重度後遺障害など、症状固定後に残った症状が重い場合には、生命の維持あるいは症状の悪化防止のために支出を余儀なくされる治療費として認められたケースもあります。

私が扱った案件でも、頭部外傷による高次脳機能障害で自賠責保険3級が認定されていたケースで、症状固定後も続くてんかん発作の治療についての治療費が裁判で認められたケースがあります。

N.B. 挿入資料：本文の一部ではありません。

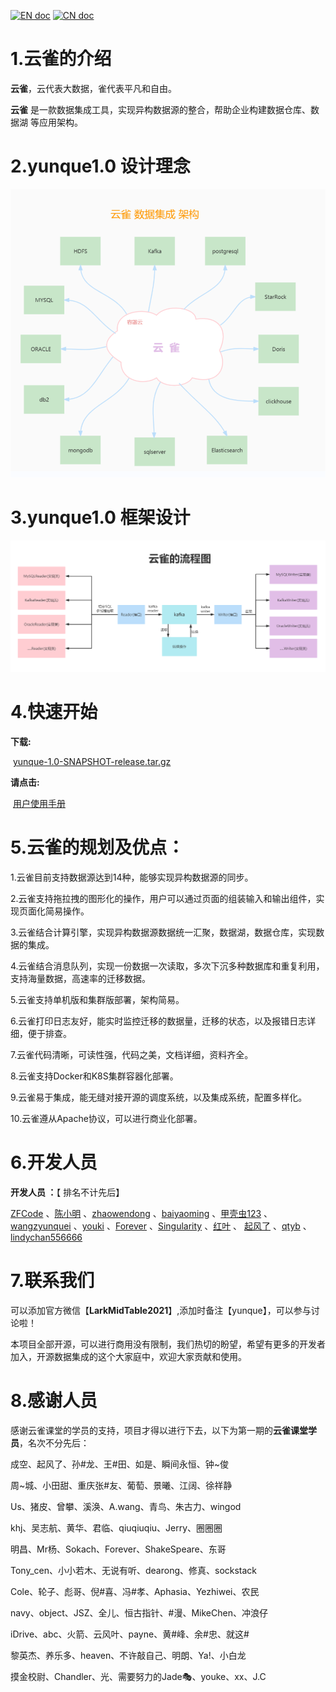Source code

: 

[![EN doc](https://img.shields.io/badge/document-English-blue.svg)](README.en.md)
[![CN doc](https://img.shields.io/badge/文档-中文版-blue.svg)](README.md)



# 1.云雀的介绍

 **云雀**，云代表大数据，雀代表平凡和自由。



**云雀** 是一款数据集成工具，实现异构数据源的整合，帮助企业构建数据仓库、数据湖 等应用架构。



# 2.yunque1.0 设计理念

![V1.0的架构图](./docs/images/a.jpg)



# 3.yunque1.0 框架设计

![V1.0的架构图](./docs/images/b.jpg)

# 4.快速开始



**下载:** 

​	   [yunque-1.0-SNAPSHOT-release.tar.gz](https://gitee.com/LarkMidTable/yunque/blob/master/version/yunque-1.0-SNAPSHOT-release.tar.gz)



**请点击:** 

​		[用户使用手册](https://gitee.com/LarkMidTable/yunque/blob/master/userGuid.md)



# 5.云雀的规划及优点：

1.云雀目前支持数据源达到14种，能够实现异构数据源的同步。



2.云雀支持拖拉拽的图形化的操作，用户可以通过页面的组装输入和输出组件，实现页面化简易操作。



3.云雀结合计算引擎，实现异构数据源数据统一汇聚，数据湖，数据仓库，实现数据的集成。



4.云雀结合消息队列，实现一份数据一次读取，多次下沉多种数据库和重复利用，支持海量数据，高速率的迁移数据。



5.云雀支持单机版和集群版部署，架构简易。



6.云雀打印日志友好，能实时监控迁移的数据量，迁移的状态，以及报错日志详细，便于排查。



7.云雀代码清晰，可读性强，代码之美，文档详细，资料齐全。



8.云雀支持Docker和K8S集群容器化部署。



9.云雀易于集成，能无缝对接开源的调度系统，以及集成系统，配置多样化。



10.云雀遵从Apache协议，可以进行商业化部署。



# 6.开发人员

**开发人员 ：**【 排名不计先后】

 [ZFCode](https://gitee.com/ZFCode)  、[陈小明](https://gitee.com/cenzhiming) 、[zhaowendong](https://gitee.com/PK_zwd) 、[baiyaoming](https://gitee.com/baiyaoming) 、[甲壳虫123](https://gitee.com/njhuanghua) 、[wangzyunquei](https://gitee.com/wangzyunquei1204) 、[youki](https://gitee.com/coreland_eip) 、[Forever](https://gitee.com/GenBrother) 、[Singularity](https://gitee.com/dangzefei) 、[红叶](https://gitee.com/houstao) 、 [起风了](https://gitee.com/its_windy) 、[qtyb](https://gitee.com/qtyb) 、[lindychan556666](https://gitee.com/chenlin556666) 



# 7.联系我们

可以添加官方微信【**LarkMidTable2021**】,添加时备注【yunque】，可以参与讨论啦！



本项目全部开源，可以进行商用没有限制，我们热切的盼望，希望有更多的开发者加入，开源数据集成的这个大家庭中，欢迎大家贡献和使用。



# 8.感谢人员

感谢云雀课堂的学员的支持，项目才得以进行下去，以下为第一期的**云雀课堂学员**，名次不分先后：



成空、起风了、孙#龙、王#田、如是、瞬间永恒、钟~俊



周~城、小田甜、重庆张#友、葡萄、景曦、江阔、徐祥静



Us、猪皮、曾攀、溪涣、A.wang、青鸟、朱古力、wingod



khj、吴志航、黄华、君临、qiuqiuqiu、Jerry、圈圈圈



明昌、Mr杨、Sokach、Forever、ShakeSpeare、东哥



Tony_cen、小小若木、无说有听、dearong、修真、sockstack



Cole、轮子、彪哥、倪#喜、冯#孝、Aphasia、Yezhiwei、农民



navy、object、JSZ、全儿、恒古指针、#漫、MikeChen、冲浪仔



iDrive、abc、火箭、云风叶、payne、黄#峰、余#忠、就这#



黎英杰、养乐多、heaven、不许敲自己、明朗、Ya!、小白龙



摸金校尉、Chandler、光、需要努力的Jade🎭、youke、xx、J.C














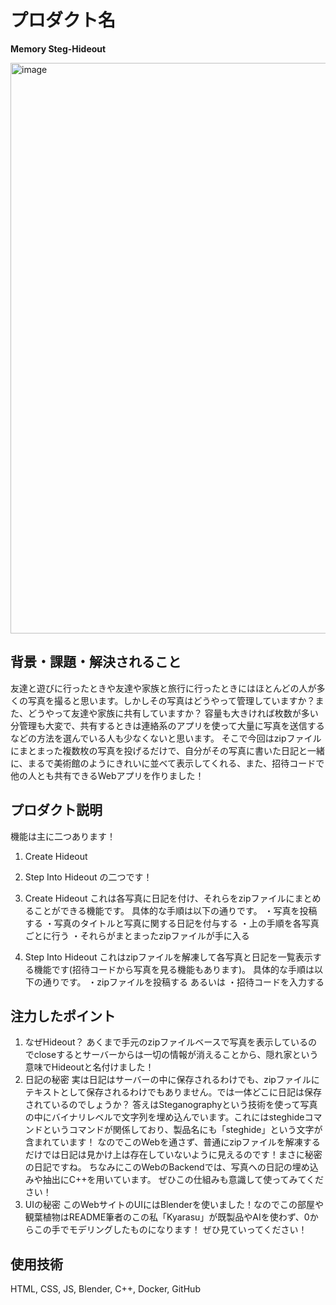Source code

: # プロダクト名 
<!-- プロダクト名に変更してください -->
**Memory Steg-Hideout**

<img width="1902" height="913" alt="image" src="https://github.com/user-attachments/assets/79129253-1809-40af-a510-cb3fd5232597" />


<!-- プロダクト名・イメージ画像を差し変えてください -->

## 背景・課題・解決されること
<!-- テーマ「関西をいい感じに」に対して、考案するプロダクトがどういった(Why)背景から思いついたのか、どのよう(What)な課題があり、どのよう(How)に解決するのかを入力してください -->
友達と遊びに行ったときや友達や家族と旅行に行ったときにはほとんどの人が多くの写真を撮ると思います。しかしその写真はどうやって管理していますか？また、どうやって友達や家族に共有していますか？
容量も大きければ枚数が多い分管理も大変で、共有するときは連絡系のアプリを使って大量に写真を送信するなどの方法を選んでいる人も少なくないと思います。
そこで今回はzipファイルにまとまった複数枚の写真を投げるだけで、自分がその写真に書いた日記と一緒に、まるで美術館のようにきれいに並べて表示してくれる、また、招待コードで他の人とも共有できるWebアプリを作りました！


## プロダクト説明
<!-- 開発したプロダクトの説明を入力してください -->
機能は主に二つあります！
1. Create Hideout
2. Step Into Hideout
の二つです！

1. Create Hideout
これは各写真に日記を付け、それらをzipファイルにまとめることができる機能です。
具体的な手順は以下の通りです。
・写真を投稿する
・写真のタイトルと写真に関する日記を付与する
・上の手順を各写真ごとに行う
・それらがまとまったzipファイルが手に入る

2. Step Into Hideout
これはzipファイルを解凍して各写真と日記を一覧表示する機能です(招待コードから写真を見る機能もあります)。
具体的な手順は以下の通りです。
・zipファイルを投稿する
あるいは
・招待コードを入力する


## 注力したポイント
<!-- 開発したプロダクトの中で、特に注力して作成した箇所・ポイントについて入力してください -->
1. なぜHideout？
あくまで手元のzipファイルベースで写真を表示しているのでcloseするとサーバーからは一切の情報が消えることから、隠れ家という意味でHideoutと名付けました！
2. 日記の秘密
実は日記はサーバーの中に保存されるわけでも、zipファイルにテキストとして保存されるわけでもありません。では一体どこに日記は保存されているのでしょうか？
答えはSteganographyという技術を使って写真の中にバイナリレベルで文字列を埋め込んでいます。これにはsteghideコマンドというコマンドが関係しており、製品名にも「steghide」という文字が含まれています！
なのでこのWebを通さず、普通にzipファイルを解凍するだけでは日記は見かけ上は存在していないように見えるのです！まさに秘密の日記ですね。
ちなみにこのWebのBackendでは、写真への日記の埋め込みや抽出にC++を用いています。
ぜひこの仕組みも意識して使ってみてください！
3. UIの秘密
このWebサイトのUIにはBlenderを使いました！なのでこの部屋や観葉植物はREADME筆者のこの私「Kyarasu」が既製品やAIを使わず、0からこの手でモデリングしたものになります！
ぜひ見ていってください！

## 使用技術
HTML, CSS, JS, Blender, C++, Docker, GitHub
<!-- 使用技術を入力してください -->


<!--
markdownの記法はこちらを参照してください！
https://docs.github.com/ja/get-started/writing-on-github/getting-started-with-writing-and-formatting-on-github/basic-writing-and-formatting-syntax
-->
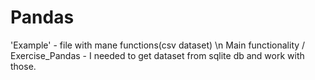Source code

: # Pandas

'Example' - file  with mane functions(csv dataset) \n
Main functionality / Exercise_Pandas -  I needed to get dataset from sqlite db and work with those.
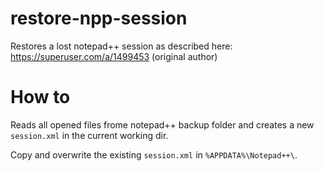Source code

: # restore-npp-session
Restores a lost notepad++ session as described here: https://superuser.com/a/1499453 (original author)

# How to
Reads all opened files frome notepad++ backup folder and creates a new `session.xml` in the current working dir.

Copy and overwrite the existing `session.xml` in `%APPDATA%\Notepad++\`.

症状固定後の治療費は認められないのが原則ですから、症状固定後の治療費を認めさせるためには、①治療を行わないと生命の危険があったり症状が悪化することが明らかで、かつ、②実際に行った治療に治療効果が認められることを、明確に立証できることが必要です。

むちうち症などでは認められにくい

これに対して、むちうち症など他覚的所見に乏しい場合には、症状固定後の治療費が認められることはごく稀です。
したがって、軽傷のケースは、症状固定後の治療費をいかにして支払ってもらうかというよりは、医師が、治療効果が出ているにもかかわらず、本来より早い時期に症状固定の診断をしないように治療中に医師としっかりとコミュニケーションを取ることの方が重要です。

弁護士に交渉を依頼するメリット

交通事故の治療において、症状固定の意味を正確に理解することはとても大事です。症状固定についての正確な理解を前提に、医師や保険会社の担当者とコミュニケーションを取りながら治療を進めることでスムーズに治療が進めやすくなります。

また、医師と症状固定時期について協議を行う際も、「症状固定」という概念が、医学上の概念ではなく、損害賠償・保険論であるということを念頭に置いて医師と協議を行うことで、医師との意思疎通も図りやすくなります。

被害者自身が、医師や保険会社と症状固定時期について話をするのは、なかなか大変なことです。そのような場合は、交通事故案件についての経験が豊富な弁護士に依頼をするのが良いでしょう。